Don’t get me wrong: I’m not a big sports fan, but I do understand that lots of people are, and that they like (for some reason I’ll never figure out) to watch people zip around an arena or dive off a diving board, in ways that all seem exactly similar, for three seconds. I also get the fact that people become all charged up watching their nation’s football team duke it out with another’s and hopefully win. I have lots of friends who look forward to these emotional moments, including one who got physically ill as he watched Brazil lose incomprehensibly to France at the 1998 World Cup.

Sports, and sports competitions, have been with us since prehistoric times; our engagement with them is natural.

But what I don’t get and in fact find increasingly absurd, if not criminal, is the way they must take place somewhere new all over the world, year after year. If sports are really what sporting events are all about, then there’s no reason why they can’t take place in the same venue all the time. Or at least, by this point, at anyone of the scores of already existing ones.

This idea, however, would be anathema to the various money-hungry sporting bodies and their corporate backers. Their periodic show-downs are far more about cash than sportsmanship and athletics. They — and the governments who keep jumping up and down with their hands up like smarty-pants school kids — are only to happy to see billions of dollars of public money wasted on a consistent basis for infrastructure that has little, in some cases no, sustainable value.

Sochi, with its mega-millions lost to graft and corruption (i.e. the bank accounts of Putin and Co), is probably the most egregious example. Qatar is running neck-and-neck with it, however, literally working hundreds of migrant workers to death in slave-labour-like conditions as it prepares for the 2022 World Cup games they greased many a FIFA palm to obtain.

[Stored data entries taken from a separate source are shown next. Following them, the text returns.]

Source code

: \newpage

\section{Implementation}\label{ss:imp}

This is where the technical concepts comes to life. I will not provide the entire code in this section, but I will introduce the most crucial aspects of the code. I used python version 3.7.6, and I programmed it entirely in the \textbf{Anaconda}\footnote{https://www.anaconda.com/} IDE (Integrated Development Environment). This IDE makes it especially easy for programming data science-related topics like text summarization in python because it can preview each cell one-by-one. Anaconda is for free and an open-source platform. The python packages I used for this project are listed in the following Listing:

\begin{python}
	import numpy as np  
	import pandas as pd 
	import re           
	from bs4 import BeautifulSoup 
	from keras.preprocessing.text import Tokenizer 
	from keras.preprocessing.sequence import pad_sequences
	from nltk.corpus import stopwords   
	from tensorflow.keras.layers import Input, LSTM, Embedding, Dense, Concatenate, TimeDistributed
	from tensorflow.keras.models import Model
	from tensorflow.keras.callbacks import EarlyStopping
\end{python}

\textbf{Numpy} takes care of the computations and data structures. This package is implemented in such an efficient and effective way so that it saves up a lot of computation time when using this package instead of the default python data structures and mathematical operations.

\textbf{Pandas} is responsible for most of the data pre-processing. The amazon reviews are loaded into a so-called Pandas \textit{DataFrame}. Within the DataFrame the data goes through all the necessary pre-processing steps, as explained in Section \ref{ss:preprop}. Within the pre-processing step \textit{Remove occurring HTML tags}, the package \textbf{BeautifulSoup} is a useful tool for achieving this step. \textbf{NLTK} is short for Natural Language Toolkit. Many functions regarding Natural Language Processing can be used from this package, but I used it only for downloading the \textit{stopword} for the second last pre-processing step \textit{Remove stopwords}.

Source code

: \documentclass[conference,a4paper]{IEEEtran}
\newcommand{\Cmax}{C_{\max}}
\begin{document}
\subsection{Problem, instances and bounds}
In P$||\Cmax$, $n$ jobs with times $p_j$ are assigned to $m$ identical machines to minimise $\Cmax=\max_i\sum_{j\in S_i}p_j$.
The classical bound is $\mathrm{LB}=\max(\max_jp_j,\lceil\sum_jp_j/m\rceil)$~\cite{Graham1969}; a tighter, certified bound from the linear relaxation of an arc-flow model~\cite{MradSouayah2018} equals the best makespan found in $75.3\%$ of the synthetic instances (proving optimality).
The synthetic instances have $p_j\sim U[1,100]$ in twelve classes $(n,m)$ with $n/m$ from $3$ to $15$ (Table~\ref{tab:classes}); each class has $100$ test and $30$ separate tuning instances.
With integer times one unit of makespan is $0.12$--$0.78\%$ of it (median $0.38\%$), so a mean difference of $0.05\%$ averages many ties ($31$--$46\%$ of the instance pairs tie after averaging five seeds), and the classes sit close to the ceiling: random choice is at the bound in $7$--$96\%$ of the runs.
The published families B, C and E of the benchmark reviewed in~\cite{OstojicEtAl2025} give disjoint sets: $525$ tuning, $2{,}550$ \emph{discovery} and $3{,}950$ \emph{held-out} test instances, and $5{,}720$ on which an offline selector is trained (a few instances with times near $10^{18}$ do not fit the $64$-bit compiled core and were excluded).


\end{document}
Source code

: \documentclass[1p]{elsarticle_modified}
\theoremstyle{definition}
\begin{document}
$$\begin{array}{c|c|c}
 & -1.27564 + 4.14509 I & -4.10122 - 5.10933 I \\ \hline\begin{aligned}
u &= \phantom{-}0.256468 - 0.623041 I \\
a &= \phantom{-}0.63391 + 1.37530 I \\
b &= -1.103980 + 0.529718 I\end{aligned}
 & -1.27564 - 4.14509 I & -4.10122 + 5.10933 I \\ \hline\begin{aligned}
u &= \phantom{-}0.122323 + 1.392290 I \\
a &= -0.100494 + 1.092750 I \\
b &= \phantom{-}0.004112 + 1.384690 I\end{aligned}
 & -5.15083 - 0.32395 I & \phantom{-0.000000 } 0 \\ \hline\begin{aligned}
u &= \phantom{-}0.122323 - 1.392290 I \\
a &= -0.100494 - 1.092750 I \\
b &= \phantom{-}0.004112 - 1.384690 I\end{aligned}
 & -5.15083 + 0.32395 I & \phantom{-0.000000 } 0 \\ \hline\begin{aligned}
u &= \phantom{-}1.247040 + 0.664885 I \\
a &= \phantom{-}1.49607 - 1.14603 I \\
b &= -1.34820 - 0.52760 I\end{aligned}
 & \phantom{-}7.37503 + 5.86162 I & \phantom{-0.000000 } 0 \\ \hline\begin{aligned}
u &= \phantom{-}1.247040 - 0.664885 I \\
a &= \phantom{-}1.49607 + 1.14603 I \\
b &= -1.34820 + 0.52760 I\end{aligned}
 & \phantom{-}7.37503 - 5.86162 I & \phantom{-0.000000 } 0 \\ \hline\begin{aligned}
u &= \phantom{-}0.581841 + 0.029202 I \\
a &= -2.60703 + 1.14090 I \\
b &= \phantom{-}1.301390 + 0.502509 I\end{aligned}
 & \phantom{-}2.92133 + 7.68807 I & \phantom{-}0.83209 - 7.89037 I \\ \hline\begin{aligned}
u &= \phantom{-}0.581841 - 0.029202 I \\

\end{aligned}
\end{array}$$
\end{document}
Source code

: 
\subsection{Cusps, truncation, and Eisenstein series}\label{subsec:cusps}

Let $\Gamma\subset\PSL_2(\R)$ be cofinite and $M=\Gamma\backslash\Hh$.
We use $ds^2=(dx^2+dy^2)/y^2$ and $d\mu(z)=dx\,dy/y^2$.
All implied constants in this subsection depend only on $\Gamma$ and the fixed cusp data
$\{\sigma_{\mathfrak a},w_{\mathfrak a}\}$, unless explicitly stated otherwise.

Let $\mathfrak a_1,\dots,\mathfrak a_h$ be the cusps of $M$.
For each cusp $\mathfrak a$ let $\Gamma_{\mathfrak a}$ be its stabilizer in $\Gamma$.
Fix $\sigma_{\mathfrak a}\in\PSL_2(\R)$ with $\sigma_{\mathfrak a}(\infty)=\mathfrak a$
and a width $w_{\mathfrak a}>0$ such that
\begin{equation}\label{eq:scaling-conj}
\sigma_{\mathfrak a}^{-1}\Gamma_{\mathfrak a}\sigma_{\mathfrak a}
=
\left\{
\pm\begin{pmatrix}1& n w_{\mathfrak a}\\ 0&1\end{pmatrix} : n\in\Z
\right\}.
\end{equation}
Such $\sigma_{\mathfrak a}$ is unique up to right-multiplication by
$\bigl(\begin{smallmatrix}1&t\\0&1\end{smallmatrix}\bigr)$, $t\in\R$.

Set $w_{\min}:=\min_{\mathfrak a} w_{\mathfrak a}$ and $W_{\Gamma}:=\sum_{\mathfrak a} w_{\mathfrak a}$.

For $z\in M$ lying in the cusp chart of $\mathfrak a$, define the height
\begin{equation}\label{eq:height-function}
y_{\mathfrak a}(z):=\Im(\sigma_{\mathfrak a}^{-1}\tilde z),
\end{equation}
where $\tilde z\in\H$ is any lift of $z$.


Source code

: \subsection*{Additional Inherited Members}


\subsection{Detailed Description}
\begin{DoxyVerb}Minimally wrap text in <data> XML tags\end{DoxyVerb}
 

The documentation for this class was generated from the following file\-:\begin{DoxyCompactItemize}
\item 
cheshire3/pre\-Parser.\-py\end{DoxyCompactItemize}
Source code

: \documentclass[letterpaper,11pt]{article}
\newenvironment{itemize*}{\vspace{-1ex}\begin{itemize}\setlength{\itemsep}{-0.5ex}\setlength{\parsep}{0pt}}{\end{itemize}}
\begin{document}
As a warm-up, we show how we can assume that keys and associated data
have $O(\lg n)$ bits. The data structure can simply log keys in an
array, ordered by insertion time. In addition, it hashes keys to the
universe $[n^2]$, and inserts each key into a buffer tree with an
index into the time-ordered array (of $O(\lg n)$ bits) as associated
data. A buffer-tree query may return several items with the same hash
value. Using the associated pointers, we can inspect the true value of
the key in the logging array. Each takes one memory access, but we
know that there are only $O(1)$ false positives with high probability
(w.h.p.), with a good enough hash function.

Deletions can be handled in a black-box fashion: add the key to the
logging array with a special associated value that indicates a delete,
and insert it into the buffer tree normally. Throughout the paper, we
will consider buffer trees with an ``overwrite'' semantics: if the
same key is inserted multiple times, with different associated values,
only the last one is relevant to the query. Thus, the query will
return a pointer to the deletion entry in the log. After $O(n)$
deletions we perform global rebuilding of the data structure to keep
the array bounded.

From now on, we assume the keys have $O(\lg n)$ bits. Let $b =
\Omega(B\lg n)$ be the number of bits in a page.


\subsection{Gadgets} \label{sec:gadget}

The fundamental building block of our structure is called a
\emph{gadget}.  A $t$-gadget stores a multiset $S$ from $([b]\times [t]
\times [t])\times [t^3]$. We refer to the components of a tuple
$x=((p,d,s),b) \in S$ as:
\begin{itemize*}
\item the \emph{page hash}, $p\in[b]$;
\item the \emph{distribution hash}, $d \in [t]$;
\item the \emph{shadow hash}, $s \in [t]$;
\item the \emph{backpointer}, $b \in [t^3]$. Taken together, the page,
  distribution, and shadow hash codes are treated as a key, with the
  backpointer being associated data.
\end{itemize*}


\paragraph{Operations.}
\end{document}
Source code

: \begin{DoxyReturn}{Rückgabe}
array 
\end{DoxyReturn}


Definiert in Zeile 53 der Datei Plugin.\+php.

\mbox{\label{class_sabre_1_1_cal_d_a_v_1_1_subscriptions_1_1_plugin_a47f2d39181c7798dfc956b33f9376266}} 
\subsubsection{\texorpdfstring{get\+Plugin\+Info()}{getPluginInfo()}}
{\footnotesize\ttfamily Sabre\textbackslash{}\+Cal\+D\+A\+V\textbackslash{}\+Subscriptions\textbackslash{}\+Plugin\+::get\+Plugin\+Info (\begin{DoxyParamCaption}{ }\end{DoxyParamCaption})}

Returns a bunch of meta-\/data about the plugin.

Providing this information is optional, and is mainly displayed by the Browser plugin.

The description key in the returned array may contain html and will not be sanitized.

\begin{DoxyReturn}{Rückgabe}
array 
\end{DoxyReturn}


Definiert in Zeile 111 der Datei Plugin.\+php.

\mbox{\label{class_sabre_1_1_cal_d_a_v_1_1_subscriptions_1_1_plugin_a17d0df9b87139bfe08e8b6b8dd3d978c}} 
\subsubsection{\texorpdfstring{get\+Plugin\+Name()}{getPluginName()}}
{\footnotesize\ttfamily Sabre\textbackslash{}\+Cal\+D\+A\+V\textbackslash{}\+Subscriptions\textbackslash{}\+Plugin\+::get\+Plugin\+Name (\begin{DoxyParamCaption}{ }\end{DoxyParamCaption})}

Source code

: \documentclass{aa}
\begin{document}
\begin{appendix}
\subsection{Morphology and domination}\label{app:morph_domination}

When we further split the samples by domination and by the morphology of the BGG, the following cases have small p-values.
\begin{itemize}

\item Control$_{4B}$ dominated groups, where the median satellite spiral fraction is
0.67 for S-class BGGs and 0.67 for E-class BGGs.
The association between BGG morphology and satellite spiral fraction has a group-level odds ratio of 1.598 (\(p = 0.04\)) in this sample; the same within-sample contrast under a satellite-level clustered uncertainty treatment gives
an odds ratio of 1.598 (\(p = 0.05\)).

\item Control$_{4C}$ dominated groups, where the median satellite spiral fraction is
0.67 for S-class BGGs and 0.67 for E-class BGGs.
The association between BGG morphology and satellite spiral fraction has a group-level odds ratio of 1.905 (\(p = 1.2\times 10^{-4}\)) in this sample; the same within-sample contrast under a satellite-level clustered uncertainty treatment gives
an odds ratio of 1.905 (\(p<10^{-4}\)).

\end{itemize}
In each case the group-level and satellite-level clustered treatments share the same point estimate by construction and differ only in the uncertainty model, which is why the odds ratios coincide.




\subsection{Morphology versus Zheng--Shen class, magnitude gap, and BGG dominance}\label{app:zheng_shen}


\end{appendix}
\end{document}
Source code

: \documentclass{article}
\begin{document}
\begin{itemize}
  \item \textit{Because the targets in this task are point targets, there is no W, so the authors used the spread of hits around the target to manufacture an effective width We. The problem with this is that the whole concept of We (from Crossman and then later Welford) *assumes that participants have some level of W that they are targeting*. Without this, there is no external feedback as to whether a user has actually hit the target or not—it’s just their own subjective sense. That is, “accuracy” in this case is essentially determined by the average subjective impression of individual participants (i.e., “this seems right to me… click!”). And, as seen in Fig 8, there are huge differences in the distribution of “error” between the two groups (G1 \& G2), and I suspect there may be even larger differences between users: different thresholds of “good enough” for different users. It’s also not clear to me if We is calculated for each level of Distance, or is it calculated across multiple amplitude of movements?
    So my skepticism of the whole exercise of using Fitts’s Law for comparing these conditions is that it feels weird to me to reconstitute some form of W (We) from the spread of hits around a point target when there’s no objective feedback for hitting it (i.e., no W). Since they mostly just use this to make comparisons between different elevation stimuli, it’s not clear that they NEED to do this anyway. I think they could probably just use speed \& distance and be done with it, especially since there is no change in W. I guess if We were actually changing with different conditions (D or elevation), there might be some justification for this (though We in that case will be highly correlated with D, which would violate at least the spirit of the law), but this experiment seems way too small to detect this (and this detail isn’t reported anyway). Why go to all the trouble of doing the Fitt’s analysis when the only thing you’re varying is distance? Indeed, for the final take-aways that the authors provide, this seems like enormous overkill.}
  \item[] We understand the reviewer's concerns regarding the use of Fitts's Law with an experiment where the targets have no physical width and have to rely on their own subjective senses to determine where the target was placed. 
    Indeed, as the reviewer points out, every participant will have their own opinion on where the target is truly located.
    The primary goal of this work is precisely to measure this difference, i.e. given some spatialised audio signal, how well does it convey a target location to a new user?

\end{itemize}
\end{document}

Last year, a reporter with the Guardian asked the Qatari labour ministry why so many young Nepalese workers were dying of heart attacks on its building sites. The response: “This question would be better suited for the relevant health authorities or the government of Nepal.” Nice.

Like South Africa a few years ago, Brazil is offering us another example of the inherent irony of developing countries spending money on a few days of fun-and-games instead of desperately needed (and, need I even say it, more useful) public services and infrastructure. Millions of people demonstrated against the vast waste of money last year and apparently the Brazilian government is busily spying on potential sources of more popular interference this summer.

At Sochi, meanwhile, an eye-watering $50 billion has been wasted. People have lost their houses and been shoehorned into apartments to make way for its tawdry stadia and such, and even stray dogs, mostly abandoned pets, are being killed en masse in a misbegotten effort to polish this Putin-esque turd.

The absolutely worst thing about this iteration of the Olympics, however, is the poisonous political atmosphere in which they are taking place: the dictatorial Putin’s establishment of an intolerant, inhumane and downright nasty set of anti-gay laws only makes me wonder how on earth this nation, like Germany in 1936, was allowed to host them in the first place.

I applaud the fact that many athletes may well try and embarrass him, but most of the media attention will, of course, be on athletic performances. And Putin is only too aware of that.

As the international competitors hole up in their ring-fenced quarters and concentrate on winning, so will the reporters as they cover each result of each event ad nauseum. Viewers may be treated to the odd story on the rampant physical attacks on people because of their sexual orientation — maybe — but that is not the focus here. The real story in Sochi is going to be about physical prowess, and ethics won’t get much of a look in.

And that should make us question the entire way we let these sports event into our lives.